40 g of polyvinyl alcohol having a saponification degree of 88 mol%, 80 g of methylcellulose-based suspension agent, 200 g of crosslinking agent, 85 g of polymerization initiator cumylperoxyneodecanoate and 45 g of di-2-ethylhexylperoxydicarbonate, 2-ethylhexyl Alcohol 60
After charging 0 g and degassing the inside of the vessel, vinyl chloride monomer 1
00 kg was charged, the reaction temperature was raised to 45 ° C. with stirring, polymerization was carried out at a reaction pressure of 5.5 kg / cm ² for 9 hours, and a slurry was taken out by a conventional method. Comparative Example 3 The same method as in Example 3 was carried out except that 2-ethylhexyl alcohol was not used.

As shown below, the effect of using 2-ethylhexyl alcohol which is a defoaming agent in the method of the present invention,
It was confirmed by comparing the results of Example 3 and Comparative Example 3.

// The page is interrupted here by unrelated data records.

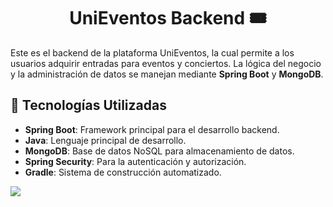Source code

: <h1 align="center"> UniEventos Backend 🎟️ </h1>

<p>Este es el backend de la plataforma UniEventos, la cual permite a los usuarios adquirir entradas para eventos y conciertos. La lógica del negocio y la administración de datos se manejan mediante <strong>Spring Boot</strong> y <strong>MongoDB</strong>.</p>

<h2>🚀 Tecnologías Utilizadas</h2>
<ul>
    <li><strong>Spring Boot</strong>: Framework principal para el desarrollo backend.</li>
    <li><strong>Java</strong>: Lenguaje principal de desarrollo.</li>
    <li><strong>MongoDB</strong>: Base de datos NoSQL para almacenamiento de datos.</li>
    <li><strong>Spring Security</strong>: Para la autenticación y autorización.</li>
    <li><strong>Gradle</strong>: Sistema de construcción automatizado.</li>
</ul>

<p align="left">
<img src="https://img.shields.io/badge/STATUS-EN%20DESAROLLO-green">
</p>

That is, when the foaming state of the liquid surface during the reaction was observed, no foam on the liquid surface was observed in Example 3, whereas foaming was observed throughout the liquid surface in Comparative Example 3. . Regarding the condition of the scale near the liquid surface boundary of the polymerization vessel after the reaction, the scale adherence was small in Example 3, but the scale adherence was obviously higher in Comparative Example 3 than in Example 3. Further, the average particle diameter of the produced vinyl chloride resin was 75 microns in Example 3, but Comparative Example 3
Was 118 microns.

[0042]

EFFECTS OF THE INVENTION According to the present invention, since the foaming on the liquid surface of the polymerization vessel during the production of the vinyl chloride polymer is effectively broken, the effect of the suspending agent to be used can be enhanced, and the vinyl chloride produced can be produced. The industrial value of the resin is very large because the particle size of the resin can be controlled more easily, and since no extraneous vinyl chloride resin is formed in the liquid foam layer.

Claims (1)

[Claims] 1. When suspension polymerization of a vinyl chloride monomer alone or a mixture of a vinyl chloride monomer and a monomer copolymerizable with vinyl chloride in a water-soluble medium is carried out against bubbles on the surface of the polymerization liquid. As a defoaming agent, the following formulas: γ _F −γ _{D'F '} −γ _D > 0 (1) and γ _F + γ _D'F' −γ _D > 0 (2) [wherein, γ _F is water-soluble] The surface tension of the medium (dyne ・ cm ^-1 ), γ _D is the surface tension of the foam breaker (dyne ・ cm ^-1 ), γ _{D'F '} is the interfacial tension between the water-soluble medium and the foam breaker. (dyne ・ c
m ^-1 ). ], And the number of carbon atoms is 4-18
Alcohol is 0.0 per 100 parts by weight of the monomer
A method for producing a vinyl chloride polymer, which is used in the range of 1 to 10 parts by weight.